In general, the seked of a pyramid is a kind of fraction, given as so many palms horizontally for each cubit of vertically, where 7 palms = 1 cubit. The Egyptian word 'seked' is thus related [in meaning, not origin] to our modern word 'gradient'.

Many of the smaller pyramids in Egypt have varying slopes; however, like the Great Pyramid of Giza, the pyramid at Meidum is thought to have had sides that sloped by 51.842° or 51° 50' 35", which is a seked of 5 1/2 palms.
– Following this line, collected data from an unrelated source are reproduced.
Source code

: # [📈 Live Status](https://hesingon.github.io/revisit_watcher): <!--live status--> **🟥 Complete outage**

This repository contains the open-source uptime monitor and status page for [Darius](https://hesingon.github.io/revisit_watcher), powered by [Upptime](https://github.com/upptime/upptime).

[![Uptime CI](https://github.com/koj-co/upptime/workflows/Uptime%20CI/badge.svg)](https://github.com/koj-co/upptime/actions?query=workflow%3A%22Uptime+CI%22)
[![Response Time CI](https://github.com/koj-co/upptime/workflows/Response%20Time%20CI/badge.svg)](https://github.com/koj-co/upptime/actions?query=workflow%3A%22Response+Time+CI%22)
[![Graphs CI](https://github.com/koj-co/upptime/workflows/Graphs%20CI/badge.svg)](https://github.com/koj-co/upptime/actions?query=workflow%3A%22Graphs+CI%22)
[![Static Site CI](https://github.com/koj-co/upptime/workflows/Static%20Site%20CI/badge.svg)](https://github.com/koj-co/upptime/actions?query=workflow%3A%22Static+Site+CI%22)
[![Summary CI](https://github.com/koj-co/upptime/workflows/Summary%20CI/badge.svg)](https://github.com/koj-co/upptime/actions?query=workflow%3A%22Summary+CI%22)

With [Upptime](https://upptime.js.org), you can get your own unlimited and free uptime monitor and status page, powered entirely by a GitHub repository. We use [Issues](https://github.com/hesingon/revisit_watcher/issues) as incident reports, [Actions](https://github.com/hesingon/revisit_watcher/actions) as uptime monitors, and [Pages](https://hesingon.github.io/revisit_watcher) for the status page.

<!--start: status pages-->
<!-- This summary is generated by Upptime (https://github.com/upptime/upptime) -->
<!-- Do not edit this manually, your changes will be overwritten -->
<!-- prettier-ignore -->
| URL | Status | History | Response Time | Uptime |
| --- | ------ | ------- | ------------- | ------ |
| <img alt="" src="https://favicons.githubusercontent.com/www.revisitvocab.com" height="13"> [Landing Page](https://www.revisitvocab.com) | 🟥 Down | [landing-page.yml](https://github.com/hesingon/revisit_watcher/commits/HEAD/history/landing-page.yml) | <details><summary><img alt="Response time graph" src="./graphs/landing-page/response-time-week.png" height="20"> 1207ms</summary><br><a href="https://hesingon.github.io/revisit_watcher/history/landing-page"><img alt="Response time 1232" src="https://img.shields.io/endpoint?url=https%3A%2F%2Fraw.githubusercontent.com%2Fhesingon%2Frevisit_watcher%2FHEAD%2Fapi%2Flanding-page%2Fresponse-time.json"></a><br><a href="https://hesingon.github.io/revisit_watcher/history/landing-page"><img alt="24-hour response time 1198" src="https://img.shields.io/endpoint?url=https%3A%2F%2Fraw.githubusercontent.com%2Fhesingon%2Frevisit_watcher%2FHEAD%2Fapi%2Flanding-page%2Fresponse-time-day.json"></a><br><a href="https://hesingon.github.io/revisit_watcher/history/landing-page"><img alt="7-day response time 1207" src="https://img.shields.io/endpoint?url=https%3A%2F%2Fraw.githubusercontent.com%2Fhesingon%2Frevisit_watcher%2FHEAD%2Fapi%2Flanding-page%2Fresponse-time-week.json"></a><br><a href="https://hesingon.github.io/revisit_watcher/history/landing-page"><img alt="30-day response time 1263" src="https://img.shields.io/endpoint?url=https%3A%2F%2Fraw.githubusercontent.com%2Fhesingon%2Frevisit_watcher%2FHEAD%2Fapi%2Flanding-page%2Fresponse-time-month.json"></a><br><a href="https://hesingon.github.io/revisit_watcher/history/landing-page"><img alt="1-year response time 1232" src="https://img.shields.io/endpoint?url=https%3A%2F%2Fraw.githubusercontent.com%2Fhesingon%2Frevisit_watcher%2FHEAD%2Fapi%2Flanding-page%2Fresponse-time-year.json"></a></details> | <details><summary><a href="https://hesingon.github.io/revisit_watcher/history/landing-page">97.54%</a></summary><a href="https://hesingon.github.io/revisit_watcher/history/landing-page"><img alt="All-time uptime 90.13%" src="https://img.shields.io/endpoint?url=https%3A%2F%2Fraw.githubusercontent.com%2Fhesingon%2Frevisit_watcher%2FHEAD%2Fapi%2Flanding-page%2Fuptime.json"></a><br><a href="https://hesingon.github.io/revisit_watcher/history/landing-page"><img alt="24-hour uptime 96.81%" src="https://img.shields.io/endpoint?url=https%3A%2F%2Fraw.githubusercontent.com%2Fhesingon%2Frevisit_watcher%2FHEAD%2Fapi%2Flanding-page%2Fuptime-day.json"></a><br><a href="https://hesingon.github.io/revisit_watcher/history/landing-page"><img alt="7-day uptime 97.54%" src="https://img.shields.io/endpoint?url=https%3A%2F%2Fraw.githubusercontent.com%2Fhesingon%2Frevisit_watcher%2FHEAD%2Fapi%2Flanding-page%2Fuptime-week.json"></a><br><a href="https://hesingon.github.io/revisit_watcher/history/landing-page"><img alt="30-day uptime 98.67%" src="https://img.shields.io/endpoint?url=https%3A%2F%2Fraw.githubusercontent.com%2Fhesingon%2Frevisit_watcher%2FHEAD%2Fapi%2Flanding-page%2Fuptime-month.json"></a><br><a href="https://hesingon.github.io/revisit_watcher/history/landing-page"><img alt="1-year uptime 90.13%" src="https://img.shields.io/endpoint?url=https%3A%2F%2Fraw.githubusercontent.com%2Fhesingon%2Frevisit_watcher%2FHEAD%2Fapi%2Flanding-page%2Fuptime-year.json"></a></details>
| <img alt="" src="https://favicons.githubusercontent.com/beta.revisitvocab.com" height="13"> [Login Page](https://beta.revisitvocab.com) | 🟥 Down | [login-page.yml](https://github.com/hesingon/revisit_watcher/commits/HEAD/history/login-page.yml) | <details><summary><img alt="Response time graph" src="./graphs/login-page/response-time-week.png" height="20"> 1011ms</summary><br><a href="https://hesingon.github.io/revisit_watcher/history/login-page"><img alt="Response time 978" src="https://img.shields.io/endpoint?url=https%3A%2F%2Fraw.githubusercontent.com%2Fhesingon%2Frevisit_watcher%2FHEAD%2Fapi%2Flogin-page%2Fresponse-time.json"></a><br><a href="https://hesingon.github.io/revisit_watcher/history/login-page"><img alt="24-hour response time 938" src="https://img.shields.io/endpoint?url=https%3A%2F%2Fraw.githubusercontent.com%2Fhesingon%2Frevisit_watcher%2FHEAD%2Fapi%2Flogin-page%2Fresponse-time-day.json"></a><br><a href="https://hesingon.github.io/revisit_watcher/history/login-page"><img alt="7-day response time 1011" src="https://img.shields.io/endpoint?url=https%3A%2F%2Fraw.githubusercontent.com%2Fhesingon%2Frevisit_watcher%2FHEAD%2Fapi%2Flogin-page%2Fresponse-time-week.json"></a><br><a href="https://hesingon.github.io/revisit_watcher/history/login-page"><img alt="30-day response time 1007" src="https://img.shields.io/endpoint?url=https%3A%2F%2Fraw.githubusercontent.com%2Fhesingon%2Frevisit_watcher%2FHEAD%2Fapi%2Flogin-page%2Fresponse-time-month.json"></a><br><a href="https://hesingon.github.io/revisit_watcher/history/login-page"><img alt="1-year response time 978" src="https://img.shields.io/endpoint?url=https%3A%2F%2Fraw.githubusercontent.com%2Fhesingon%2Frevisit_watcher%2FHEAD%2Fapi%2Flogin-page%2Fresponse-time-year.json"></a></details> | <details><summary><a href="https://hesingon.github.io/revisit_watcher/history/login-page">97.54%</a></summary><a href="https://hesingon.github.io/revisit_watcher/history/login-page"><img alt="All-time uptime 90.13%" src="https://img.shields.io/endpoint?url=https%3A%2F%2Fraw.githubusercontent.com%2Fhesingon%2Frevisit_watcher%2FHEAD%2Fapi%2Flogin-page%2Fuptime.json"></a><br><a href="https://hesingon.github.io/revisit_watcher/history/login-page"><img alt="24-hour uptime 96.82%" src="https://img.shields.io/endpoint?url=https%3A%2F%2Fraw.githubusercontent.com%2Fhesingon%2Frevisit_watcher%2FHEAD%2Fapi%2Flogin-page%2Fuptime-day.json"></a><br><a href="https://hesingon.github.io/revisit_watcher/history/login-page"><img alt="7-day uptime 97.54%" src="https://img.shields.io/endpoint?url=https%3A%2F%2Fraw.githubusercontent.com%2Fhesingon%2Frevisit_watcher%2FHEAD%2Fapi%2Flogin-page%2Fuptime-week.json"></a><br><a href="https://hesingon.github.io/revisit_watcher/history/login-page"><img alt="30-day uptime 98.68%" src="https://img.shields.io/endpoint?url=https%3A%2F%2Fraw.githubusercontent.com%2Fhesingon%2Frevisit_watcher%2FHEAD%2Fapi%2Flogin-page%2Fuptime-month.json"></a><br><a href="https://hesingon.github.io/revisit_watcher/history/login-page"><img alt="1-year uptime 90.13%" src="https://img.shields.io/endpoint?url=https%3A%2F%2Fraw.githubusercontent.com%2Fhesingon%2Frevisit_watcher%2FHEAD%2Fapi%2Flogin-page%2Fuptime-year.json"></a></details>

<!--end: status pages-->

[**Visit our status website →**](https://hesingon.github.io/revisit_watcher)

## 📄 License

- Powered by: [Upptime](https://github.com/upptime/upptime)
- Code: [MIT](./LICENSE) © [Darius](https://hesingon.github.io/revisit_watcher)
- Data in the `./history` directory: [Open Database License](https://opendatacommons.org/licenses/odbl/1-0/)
The Great Pyramid scholar Professor I E S Edwards considered this to have been the 'normal' or most typical slope choice for pyramids. Flinders Petrie also noted the similarity of the slope of this pyramid to that of the Great Pyramid at Giza, and both Egyptologists considered it to have been a deliberate choice, based on a desire to ensure that the circuit of the base of the pyramids precisely equalled the circumference of a circle that would be swept out if the pyramid's height were used as a radius. Petrie wrote "...these relations of areas and of circular ratio are so systematic that we should grant that they were in the builder's design".

Slopes of edges are simpler ratios than slopes of faces.